Few places in England have such evidence for the continuity of human settlement and of Christian worship as does Castor. In Roman times, the garrison town of Durobrivae stood nearby. In 1975, ploughing at Water Newton, just down the road, unearthed what is simply the earliest Christian silver discovered anywhere in the Roman Empire, dating from the 4th century. Some Roman bricks from the settlement are reused in the N transept of Castor church, which stands on a site associated with the convent established here by the 7th century Saxon princesses Kyneburgha and Kyneswitha, the church later becoming a Saxon minster. The church itself sits on top of a Roman palace. 
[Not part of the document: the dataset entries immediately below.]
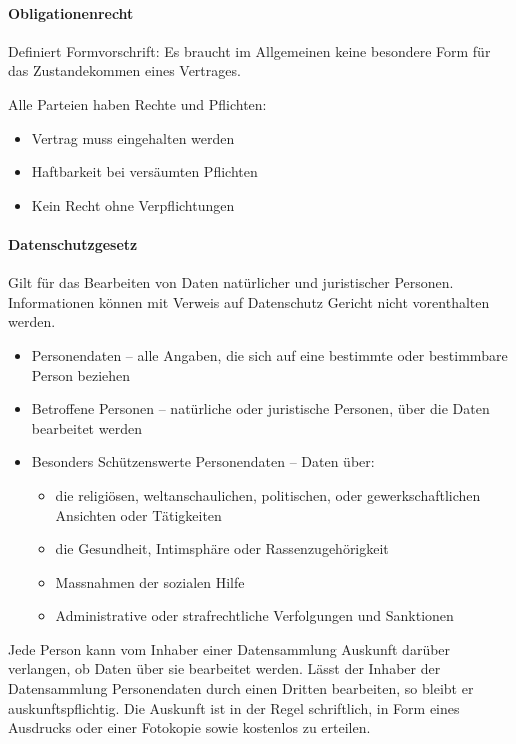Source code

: \documentclass[a4paper,12pt]{article}
\begin{document}
\paragraph{Obligationenrecht} Definiert Formvorschrift: Es braucht im Allgemeinen keine besondere Form für das Zustandekommen eines Vertrages.

Alle Parteien haben Rechte und Pflichten:
\begin{itemize}
\item Vertrag muss eingehalten werden
\item Haftbarkeit bei versäumten Pflichten
\item Kein Recht ohne Verpflichtungen
\end{itemize}



\paragraph{Datenschutzgesetz}  Gilt für das Bearbeiten von Daten natürlicher und juristischer Personen. Informationen können mit Verweis auf Datenschutz Gericht nicht vorenthalten werden.

\begin{itemize}
\item Personendaten -- alle Angaben, die sich auf eine bestimmte oder bestimmbare Person beziehen
\item Betroffene Personen -- natürliche oder juristische Personen, über die Daten bearbeitet werden
\item Besonders Schützenswerte Personendaten -- Daten über:
    \begin{itemize}
    \item die religiösen, weltanschaulichen, politischen, oder gewerkschaftlichen Ansichten oder Tätigkeiten
    \item die Gesundheit, Intimsphäre oder Rassenzugehörigkeit
    \item Massnahmen der sozialen Hilfe
    \item Administrative oder strafrechtliche Verfolgungen und Sanktionen
    \end{itemize}
\end{itemize}

Jede Person kann vom Inhaber einer Datensammlung Auskunft darüber verlangen, ob Daten über sie bearbeitet werden. Lässt der Inhaber der Datensammlung Personendaten durch einen Dritten bearbeiten, so bleibt er auskunftspflichtig. Die Auskunft ist in der Regel schriftlich, in Form eines Ausdrucks oder einer Fotokopie sowie kostenlos zu erteilen.
\end{document}
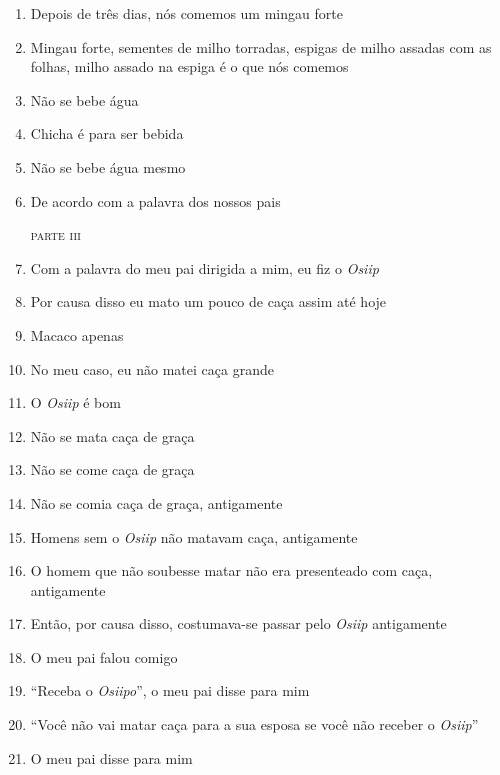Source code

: \begin{enumerate}
 \item Depois de três dias, nós comemos um mingau forte
 \item Mingau forte, sementes de milho torradas, espigas de milho assadas
 com as folhas, milho assado na espiga é o que nós comemos
 \item Não se bebe água
 \item Chicha é para ser bebida
 \item Não se bebe água mesmo
 \item De acordo com a palavra dos nossos pais
 
 \begin{flushright}\textsc{parte iii}\end{flushright}
 
 \item Com a palavra do meu pai dirigida a mim, eu fiz o \textit{Osiip}
 \item Por causa disso eu mato um pouco de caça assim até hoje
 \item Macaco apenas
 \item No meu caso, eu não matei caça grande
 
 \begin{center}\end{center}
 
 \item O \textit{Osiip} é bom
 \item Não se mata caça de graça
 \item Não se come caça de graça
 \item Não se comia caça de graça, antigamente
 \item Homens sem o \textit{Osiip} não matavam caça, antigamente
 \item O homem que não soubesse matar não era presenteado com caça,
 antigamente
 \item Então, por causa disso, costumava-se passar pelo \textit{Osiip}
 antigamente
 
 \begin{center}\end{center}
 
 \item O meu pai falou comigo
 \item ``Receba o \textit{Osiipo}'', o meu pai disse para mim
 \item ``Você não vai matar caça para a sua esposa se você não receber o
 \textit{Osiip}''
 \item O meu pai disse para mim
 

\end{enumerate}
The core of what we see today is Norman, dominated by the splendid central tower (1); the dedication of the building on April 17th 1124 is commemorated in an inscription over the priest’s door in the chancel. Not as important historically, but finer as sculpture is the Saxon carving of Christ in Majesty over the entrance to the porch (2). Inside the spacious and uncluttered church you look up to the recoloured angels of c. 1450 in the roof and then cross over to the end of the N aisle for the altar and reconstituted shrine of Kyneburgha. Right next to them is an 8th century carving of St Mark (3), itself once possibly part of the shrine.   

   We all know about St Augustine leading his mission to England, landing in 597, which provided the springboard for its reconversion. We often hear about the Celtic church he found in parts of the country on his arrival, but it is easy to overlook the fact that Christianity came here much earlier through individual Christians who were Roman traders or soldiers.